Hal ini pernah diungkapkan analis politik dan ekonomi Jake Novak dalam penelitiannya yang dimuat CNBC International beberapa waktu lalu.
Dalam analisisnya, Jake mengatakan penurunan gairah seks atau resesi seks yang juga menandakan menurunnya pernikahan, mengindikasikan bahwa kaum milenial juga akan menunda aspek-aspek kedewasaan lainnya seperti membeli rumah atau mobil, yang mana akan menyumbang perlambatan ekonomi.
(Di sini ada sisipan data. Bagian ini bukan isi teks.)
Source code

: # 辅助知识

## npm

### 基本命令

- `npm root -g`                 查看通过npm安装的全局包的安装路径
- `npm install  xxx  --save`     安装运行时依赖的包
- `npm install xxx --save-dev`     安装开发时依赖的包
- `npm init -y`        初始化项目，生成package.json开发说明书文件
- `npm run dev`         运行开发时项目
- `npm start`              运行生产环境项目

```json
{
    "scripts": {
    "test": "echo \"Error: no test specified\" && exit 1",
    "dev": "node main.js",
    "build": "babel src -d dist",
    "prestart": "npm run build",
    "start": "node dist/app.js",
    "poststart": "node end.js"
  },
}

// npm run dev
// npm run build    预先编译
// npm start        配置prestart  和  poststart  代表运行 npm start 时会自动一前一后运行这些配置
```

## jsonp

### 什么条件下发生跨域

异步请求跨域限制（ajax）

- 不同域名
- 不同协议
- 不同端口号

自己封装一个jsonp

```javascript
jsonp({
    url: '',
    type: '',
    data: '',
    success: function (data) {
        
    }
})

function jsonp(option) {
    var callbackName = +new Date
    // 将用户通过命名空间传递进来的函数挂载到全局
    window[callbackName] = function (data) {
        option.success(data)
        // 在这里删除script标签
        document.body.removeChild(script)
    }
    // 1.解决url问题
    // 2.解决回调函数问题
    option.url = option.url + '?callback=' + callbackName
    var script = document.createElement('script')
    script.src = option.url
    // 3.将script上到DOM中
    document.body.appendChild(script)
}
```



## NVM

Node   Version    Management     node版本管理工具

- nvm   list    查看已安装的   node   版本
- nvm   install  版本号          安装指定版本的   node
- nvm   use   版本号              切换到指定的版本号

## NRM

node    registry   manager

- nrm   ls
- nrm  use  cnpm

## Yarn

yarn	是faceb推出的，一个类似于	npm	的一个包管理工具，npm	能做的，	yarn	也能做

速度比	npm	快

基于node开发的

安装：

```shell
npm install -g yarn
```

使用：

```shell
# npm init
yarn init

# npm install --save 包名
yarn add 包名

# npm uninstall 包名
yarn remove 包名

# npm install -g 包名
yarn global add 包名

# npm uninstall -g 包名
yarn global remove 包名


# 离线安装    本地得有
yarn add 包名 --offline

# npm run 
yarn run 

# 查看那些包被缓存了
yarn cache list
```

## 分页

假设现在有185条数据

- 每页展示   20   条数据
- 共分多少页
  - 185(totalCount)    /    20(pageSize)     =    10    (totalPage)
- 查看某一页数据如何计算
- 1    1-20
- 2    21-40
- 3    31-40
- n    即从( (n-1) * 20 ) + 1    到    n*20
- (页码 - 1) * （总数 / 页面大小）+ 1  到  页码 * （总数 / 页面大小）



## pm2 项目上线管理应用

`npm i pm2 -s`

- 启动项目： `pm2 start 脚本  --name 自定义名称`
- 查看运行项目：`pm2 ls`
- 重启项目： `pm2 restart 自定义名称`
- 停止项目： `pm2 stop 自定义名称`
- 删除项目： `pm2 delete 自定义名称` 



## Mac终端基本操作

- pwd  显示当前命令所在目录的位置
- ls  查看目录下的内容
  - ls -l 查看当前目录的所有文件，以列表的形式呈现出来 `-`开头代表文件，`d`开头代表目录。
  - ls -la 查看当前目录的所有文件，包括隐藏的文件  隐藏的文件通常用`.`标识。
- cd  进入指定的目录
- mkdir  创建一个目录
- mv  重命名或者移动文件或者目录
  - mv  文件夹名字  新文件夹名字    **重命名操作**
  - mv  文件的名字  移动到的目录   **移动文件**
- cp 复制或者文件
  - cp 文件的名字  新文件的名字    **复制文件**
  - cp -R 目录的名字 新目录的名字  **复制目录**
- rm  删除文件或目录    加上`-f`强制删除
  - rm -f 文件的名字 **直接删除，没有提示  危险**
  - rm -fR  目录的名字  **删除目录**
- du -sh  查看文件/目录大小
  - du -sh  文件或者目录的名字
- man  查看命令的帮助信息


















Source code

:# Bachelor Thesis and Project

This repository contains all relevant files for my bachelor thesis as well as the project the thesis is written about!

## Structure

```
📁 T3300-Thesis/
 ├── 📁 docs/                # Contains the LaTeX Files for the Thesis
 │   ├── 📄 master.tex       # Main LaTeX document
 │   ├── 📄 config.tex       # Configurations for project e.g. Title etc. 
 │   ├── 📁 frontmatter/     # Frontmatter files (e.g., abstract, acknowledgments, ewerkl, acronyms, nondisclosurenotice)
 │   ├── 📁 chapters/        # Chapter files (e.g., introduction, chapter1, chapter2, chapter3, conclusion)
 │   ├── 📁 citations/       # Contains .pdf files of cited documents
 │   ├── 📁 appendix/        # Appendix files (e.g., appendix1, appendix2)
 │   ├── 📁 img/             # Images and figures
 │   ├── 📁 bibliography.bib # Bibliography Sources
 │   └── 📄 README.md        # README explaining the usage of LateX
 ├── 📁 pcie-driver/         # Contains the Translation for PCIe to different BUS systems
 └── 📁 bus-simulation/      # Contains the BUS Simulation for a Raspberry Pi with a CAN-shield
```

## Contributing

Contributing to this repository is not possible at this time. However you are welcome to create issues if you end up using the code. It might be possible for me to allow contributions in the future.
“Ini menjadi hal serius yang menyebar ke sejumlah sektor bisnis mulai dari real estate, pakaian hingga kontrasepsi dan berujung pada menurunnya Produk Domestik Bruto (PDB),” tulis Jake.
Dalam ekonomi, resesi berarti kontraksi pertumbuhan ekonomi dalam dua kuartal beruntun.
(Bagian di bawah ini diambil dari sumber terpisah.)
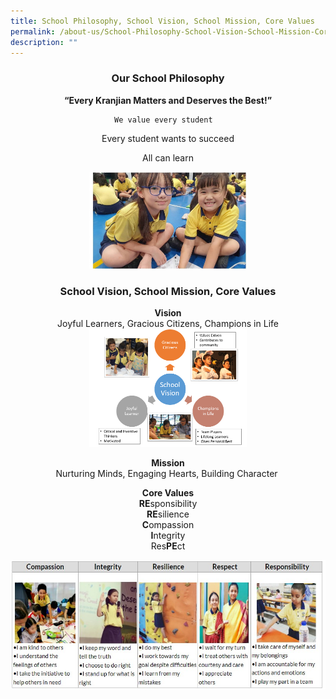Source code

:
 ```yaml
---
title: School Philosophy, School Vision, School Mission, Core Values
permalink: /about-us/School-Philosophy-School-Vision-School-Mission-Core-Values/
description: ""
---
```

<center>

### **Our School Philosophy**


**“Every Kranjian Matters and Deserves the Best!”**

	We value every student  

Every student wants to succeed

All can learn

  
<img style="width:50%;height:50%" src="/images/About%20Us/School%20Philosophy,%20School%20Vis/S1.png">

### **School Vision, School Mission, Core Values**


**Vision**  
Joyful Learners, Gracious Citizens, Champions in Life  
<img style="width:50%;height:50%" src="/images/About%20Us/School%20Philosophy,%20School%20Vis/S2.png"> 
  
**Mission**  
Nurturing Minds, Engaging Hearts, Building Character   
  
**Core Values**  
**RE**sponsibility  
**RE**silience  
**C**ompassion  
**I**ntegrity  
Res**PE**ct

![](/images/About%20Us/School%20Philosophy,%20School%20Vis/S3.jpg)
</center>
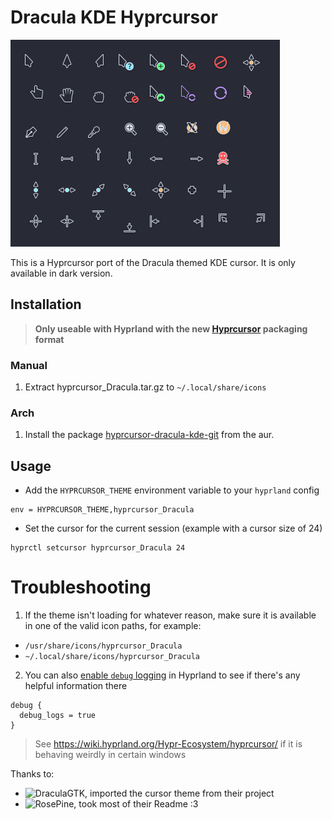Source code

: # Dracula KDE Hyprcursor

![Cursor-preview](https://github.com/guillaumeboehm/hyprcursor_dracula_kde/blob/master/assets/Dracula_KDE_cursor_preview.png)

This is a Hyprcursor port of the Dracula themed KDE cursor. It is only available
in dark version.

## Installation

> **Only useable with Hyprland with the new [Hyprcursor](https://github.com/hyprwm/hyprcursor) packaging format**

### Manual

1. Extract hyprcursor_Dracula.tar.gz to `~/.local/share/icons`

### Arch

1. Install the package [hyprcursor-dracula-kde-git](https://aur.archlinux.org/packages/hyprcursor-dracula-kde-git) from the aur.

## Usage

- Add the `HYPRCURSOR_THEME` environment variable to your `hyprland` config
```
env = HYPRCURSOR_THEME,hyprcursor_Dracula
```
- Set the cursor for the current session (example with a cursor size of 24)
```
hyprctl setcursor hyprcursor_Dracula 24
```

# Troubleshooting

1. If the theme isn't loading for whatever reason, make sure it is available in one of the valid icon paths, for example:

- `/usr/share/icons/hyprcursor_Dracula`
- `~/.local/share/icons/hyprcursor_Dracula`

2. You can also [enable `debug` logging](https://wiki.hyprland.org/Configuring/Variables/#debug) in Hyprland to see if there's any helpful information there

```hyprlang
debug {
  debug_logs = true
}
```

> See https://wiki.hyprland.org/Hypr-Ecosystem/hyprcursor/ if it is behaving weirdly in certain windows

Thanks to:
- ![DraculaGTK](https://github.com/dracula/gtk), imported the cursor theme from their project
- ![RosePine](https://github.com/ndom91/rose-pine-hyprcursor), took most of their Readme :3
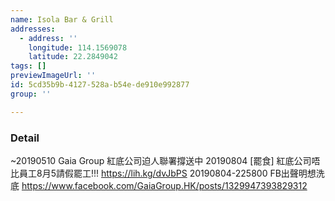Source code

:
 ```yaml
---
name: Isola Bar & Grill
addresses:
  - address: ''
    longitude: 114.1569078
    latitude: 22.2849042
tags: []
previewImageUrl: ''
id: 5cd35b9b-4127-528a-b54e-de910e992877
group: ''

---
```

### Detail
~20190510
Gaia Group 紅底公司迫人聯署撐送中
20190804
[罷食] 紅底公司唔比員工8月5請假罷工!!!
https://lih.kg/dvJbPS
20190804-225800
FB出聲明想洗底
https://www.facebook.com/GaiaGroup.HK/posts/1329947393829312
Namun ternyata, sebelum itu, Frank Newport dan Joy Wilke dari Gallup juga pernah melakukan penelitian yang membuktikan bahwa tingginya jumlah warga yang menikah memang benar bisa membantu meningkatkan ekonomi sebuah negara. Itu dikarenakan pasangan yang menikah cenderung memiliki lebih banyak pengeluaran.
“Orang Amerika yang sudah menikah menghabiskan lebih dari rata-rata orang Amerika karena mereka memiliki pendapatan yang lebih tinggi dari rata-rata. Orang Amerika lajang menghabiskan lebih sedikit, sebagian karena mereka memiliki pendapatan lebih rendah dari rata-rata,” jelas mereka, sebagaimana dikutip dari The Guardian.
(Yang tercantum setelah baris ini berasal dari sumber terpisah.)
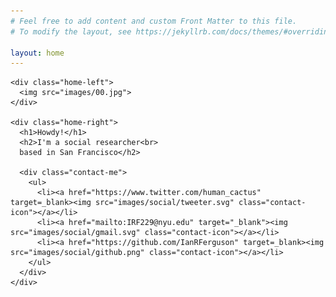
 ```yaml
---
# Feel free to add content and custom Front Matter to this file.
# To modify the layout, see https://jekyllrb.com/docs/themes/#overriding-theme-defaults

layout: home
---
```

<body>

  <div class="home-box">

    <div class="home-left">
      <img src="images/00.jpg">
    </div>

    <div class="home-right">
      <h1>Howdy!</h1>
      <h2>I'm a social researcher<br>
      based in San Francisco</h2>

      <div class="contact-me">
        <ul>
          <li><a href="https://www.twitter.com/human_cactus" target=_blank><img src="images/social/tweeter.svg" class="contact-icon"></a></li>
          <li><a href="mailto:IRF229@nyu.edu" target="_blank"><img src="images/social/gmail.svg" class="contact-icon"></a></li>
          <li><a href="https://github.com/IanRFerguson" target=_blank><img src="images/social/github.png" class="contact-icon"></a></li>
        </ul>
      </div>
    </div>

  </div>

</body>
Baca Juga : Hari Amal Bakti Kemenag RI, BAZNAS Kucur Santunan Rp50 Juta
Frank Newport dan Joy Wilke melakukan survei terhadap 130.000 orang untuk menemukan hasil tersebut.
Dari survei tersebut diketahui bahwa orang Amerika yang sudah menikah melaporkan rata-rata pengeluaran harian sebesar US$ 102, sementara mereka yang tinggal bersama dalam kemitraan domestik menghabiskan sekitar US$ 98, dan orang amerika yang bercerai menghabiskan US$ 74. Sedangkan mereka yang berstatus janda menghabiskan sekitar US$ 62.
“Dalam lingkup semua kelompok umur, mereka yang menikah menghabiskan lebih banyak daripada mereka yang memiliki status perkawinan lainnya,” jelas mereka.
Karena konsumsi adalah bagian dari pertumbuhan ekonomi, mereka mengatakan bahwa jika semakin banyak orang melajang maka jelas hal itu semakin mempercepat perlambatan ekonomi.
Pernyataan itu diperkuat oleh Jennifer Silva, seorang sosiolog di Harvard Kennedy School. Silva mengatakan pengeluaran yang tinggi bukan hanya dihabiskan untuk mereka yang sudah menikah. Mereka yang akan menggelar pesta pernikahan pun jelas akan membelanjakan banyak dana, yang bisa meningkatkan konsumsi.
“Pernikahan adalah kemewahan. Dibutuhkan banyak untuk berinvestasi pada orang lain,” kata Silva. Ia menyebut rata-rata biaya pernikahan di Amerika menghabiskan sekitar US$ 27.000.